▸ **Excerpted records**:

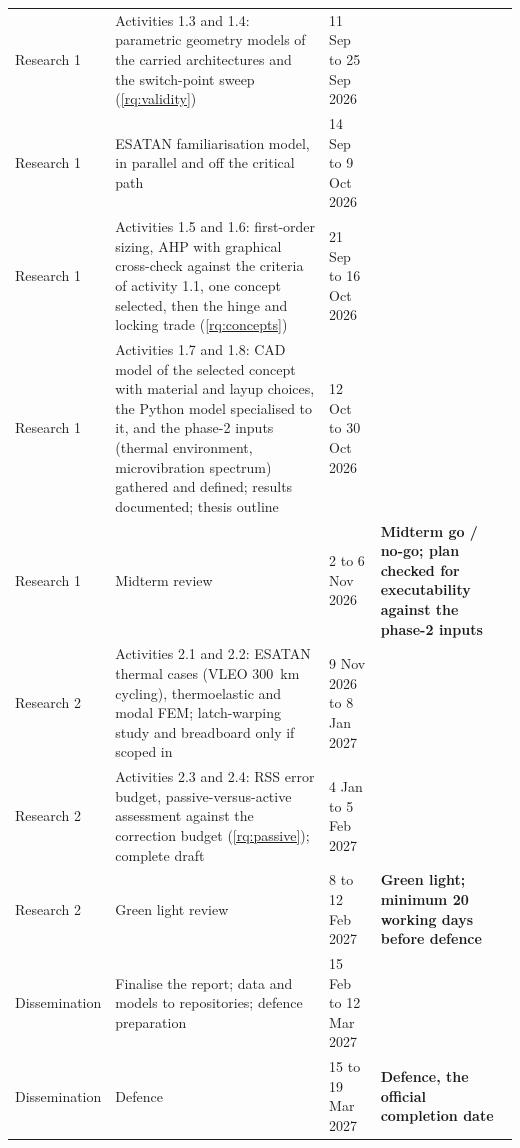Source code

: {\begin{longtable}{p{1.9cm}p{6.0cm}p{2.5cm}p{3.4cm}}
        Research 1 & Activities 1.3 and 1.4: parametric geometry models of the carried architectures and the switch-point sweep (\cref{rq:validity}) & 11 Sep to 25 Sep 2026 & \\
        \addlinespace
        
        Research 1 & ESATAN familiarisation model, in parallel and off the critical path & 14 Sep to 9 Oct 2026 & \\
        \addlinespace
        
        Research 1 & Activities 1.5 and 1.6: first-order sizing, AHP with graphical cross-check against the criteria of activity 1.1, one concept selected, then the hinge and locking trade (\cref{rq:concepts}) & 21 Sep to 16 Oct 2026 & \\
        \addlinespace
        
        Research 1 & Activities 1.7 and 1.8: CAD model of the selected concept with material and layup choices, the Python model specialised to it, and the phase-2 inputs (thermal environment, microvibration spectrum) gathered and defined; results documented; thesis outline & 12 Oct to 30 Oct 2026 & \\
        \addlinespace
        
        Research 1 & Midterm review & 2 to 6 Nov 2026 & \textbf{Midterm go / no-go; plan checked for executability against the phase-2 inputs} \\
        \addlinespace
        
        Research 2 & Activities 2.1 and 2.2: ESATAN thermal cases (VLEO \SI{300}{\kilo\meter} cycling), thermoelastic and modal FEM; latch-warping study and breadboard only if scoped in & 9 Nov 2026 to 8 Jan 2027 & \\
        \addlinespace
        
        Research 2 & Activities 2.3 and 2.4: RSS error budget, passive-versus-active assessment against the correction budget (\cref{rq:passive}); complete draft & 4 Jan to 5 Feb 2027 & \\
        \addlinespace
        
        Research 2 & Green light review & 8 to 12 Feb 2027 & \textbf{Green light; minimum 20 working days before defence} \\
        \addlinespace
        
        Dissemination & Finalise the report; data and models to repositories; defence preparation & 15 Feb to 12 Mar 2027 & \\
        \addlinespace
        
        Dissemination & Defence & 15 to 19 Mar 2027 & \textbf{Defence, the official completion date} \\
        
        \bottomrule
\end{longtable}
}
--
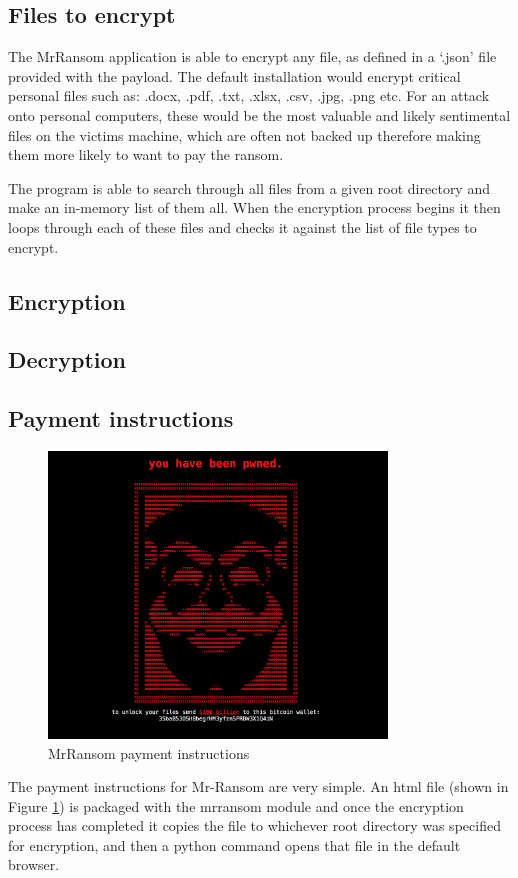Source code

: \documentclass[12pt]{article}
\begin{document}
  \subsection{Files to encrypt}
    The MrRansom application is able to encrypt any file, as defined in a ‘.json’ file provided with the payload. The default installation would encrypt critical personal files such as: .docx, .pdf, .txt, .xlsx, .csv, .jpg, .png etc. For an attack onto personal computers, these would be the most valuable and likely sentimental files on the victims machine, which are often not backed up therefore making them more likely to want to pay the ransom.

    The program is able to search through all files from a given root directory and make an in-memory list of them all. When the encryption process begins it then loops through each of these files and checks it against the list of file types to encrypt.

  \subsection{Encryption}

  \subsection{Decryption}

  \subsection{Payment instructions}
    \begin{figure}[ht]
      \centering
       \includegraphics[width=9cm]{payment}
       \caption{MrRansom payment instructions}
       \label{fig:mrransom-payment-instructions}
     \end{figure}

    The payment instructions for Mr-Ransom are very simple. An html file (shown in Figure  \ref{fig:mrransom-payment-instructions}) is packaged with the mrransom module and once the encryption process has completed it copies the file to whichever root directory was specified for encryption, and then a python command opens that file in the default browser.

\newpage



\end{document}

▸ **Your task**: Out of the records, collect only those lines that contain the string "textbf".

▸ **Result below**:
        Research 1 & Midterm review & 2 to 6 Nov 2026 & \textbf{Midterm go / no-go; plan checked for executability against the phase-2 inputs} \\
        Research 2 & Green light review & 8 to 12 Feb 2027 & \textbf{Green light; minimum 20 working days before defence} \\
        Dissemination & Defence & 15 to 19 Mar 2027 & \textbf{Defence, the official completion date} \\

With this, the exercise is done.